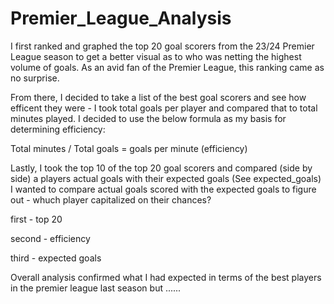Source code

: # Premier_League_Analysis

I first ranked and graphed the top 20 goal scorers from the 23/24 Premier League season to get a better visual as to who was netting the highest volume of goals. As an avid fan of the Premier League, this ranking came as no surprise.

From there, I decided to take a list of the best goal scorers and see how efficent they were - I took total goals per player and compared that to total minutes played. I decided to use the below formula as my basis for determining efficiency:

Total minutes / Total goals = goals per minute (efficiency) 

Lastly, I took the top 10 of the top 20 goal scorers and compared (side by side) a players actual goals with their expected goals (See expected_goals)
I wanted to compare actual goals scored with the expected goals to figure out - whuch player capitalized on their chances? 


first - top 20

second - efficiency 

third - expected goals

Overall analysis confirmed what I had expected in terms of the best players in the premier league last season but ......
◆ ◆ ◆
Show each line in the data where the string "players" appears.

▸ **Reply to the exercise**:
Lastly, I took the top 10 of the top 20 goal scorers and compared (side by side) a players actual goals with their expected goals (See expected_goals)
Overall analysis confirmed what I had expected in terms of the best players in the premier league last season but ......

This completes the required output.